The U.K.’s vote to leave the European Union reflected Britons’ sense of alienation from their communities, exposing concerns about immigration and identity. Nextdoor, which became available across the U.K. on Wednesday, said it aimed to help them reconnect.
“Brexit has made explicit the implicit tension that has been simmering in the U.K.,” Chief Executive Officer Nirav Tolia said in an interview. “Research suggests that the way we make progress on these issues is to reconnect with your local community.”
Tolia said the success of the U.K. rollout will help determine how quickly the company expands globally. If adoption is fast, Tolia said, the company may raise additional money to fuel growth. The firm still has about half the $200 million it has raised from venture-capital firms including Benchmark since 2010, he said.
Nextdoor, which is based in San Francisco, previously expanded to the Netherlands, the first market beyond its U.S. base. More than 3,000 Dutch neighborhoods, along with 112,000 in the U.S., have created Nextdoor networks.

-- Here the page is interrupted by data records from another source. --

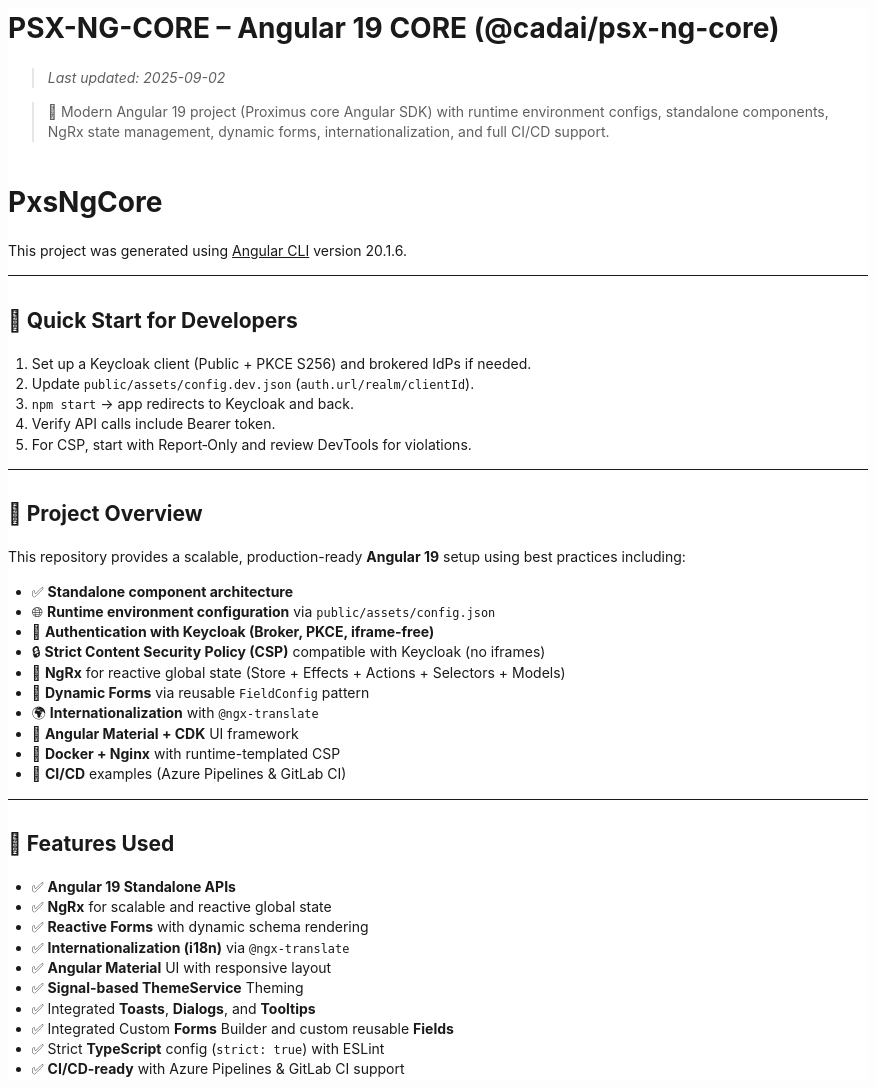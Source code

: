 # PSX-NG-CORE – Angular 19 CORE (@cadai/psx-ng-core)

> _Last updated: 2025-09-02_

> 🚀 Modern Angular 19 project (Proximus core Angular SDK) with runtime environment configs, standalone components, NgRx state management, dynamic forms, internationalization, and full CI/CD support.

# PxsNgCore

This project was generated using [Angular CLI](https://github.com/angular/angular-cli) version 20.1.6.

---

## 🧭 Quick Start for Developers

1. Set up a Keycloak client (Public + PKCE S256) and brokered IdPs if needed.
2. Update `public/assets/config.dev.json` (`auth.url/realm/clientId`).
3. `npm start` → app redirects to Keycloak and back.
4. Verify API calls include Bearer token.
5. For CSP, start with Report‑Only and review DevTools for violations.

---

## 🧱 Project Overview

This repository provides a scalable, production-ready **Angular 19** setup using best practices including:

- ✅ **Standalone component architecture**
- 🌐 **Runtime environment configuration** via `public/assets/config.json`
- 🔐 **Authentication with Keycloak (Broker, PKCE, iframe‑free)**
- 🔒 **Strict Content Security Policy (CSP)** compatible with Keycloak (no iframes)
- 🔄 **NgRx** for reactive global state (Store + Effects + Actions + Selectors + Models)
- 🧩 **Dynamic Forms** via reusable `FieldConfig` pattern
- 🌍 **Internationalization** with `@ngx-translate`
- 🎨 **Angular Material + CDK** UI framework
- 🐳 **Docker + Nginx** with runtime-templated CSP
- 🦾 **CI/CD** examples (Azure Pipelines & GitLab CI)

---

## 📐 Features Used

- ✅ **Angular 19 Standalone APIs**
- ✅ **NgRx** for scalable and reactive global state
- ✅ **Reactive Forms** with dynamic schema rendering
- ✅ **Internationalization (i18n)** via `@ngx-translate`
- ✅ **Angular Material** UI with responsive layout
- ✅ **Signal-based ThemeService** Theming
- ✅ Integrated **Toasts**, **Dialogs**, and **Tooltips**
- ✅ Integrated Custom **Forms** Builder and custom reusable **Fields**
- ✅ Strict **TypeScript** config (`strict: true`) with ESLint
- ✅ **CI/CD-ready** with Azure Pipelines & GitLab CI support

The service differs from broader social networks because membership and use are limited to local residents and participants must verify where they live. Municipalities and utilities use the site to share information, and Nextdoor is beginning to experiment with advertising as a way to make money.
The company has faced criticism over accusations that it abets racial profiling when users post messages warning that someone suspicious is in the neighborhood, describing the person by skin color. Tolia said the company had reduced the amount of offensive material by putting protections in place, including algorithms that screen out such language.
In the U.K., where the Brexit vote was followed by a surge in racist and xenophobic incidents, Nextdoor will tweak its algorithms for local concerns, Tolia said. The company, which employs about 150 people in San Francisco, says it will initially have three full-staff members in the U.K.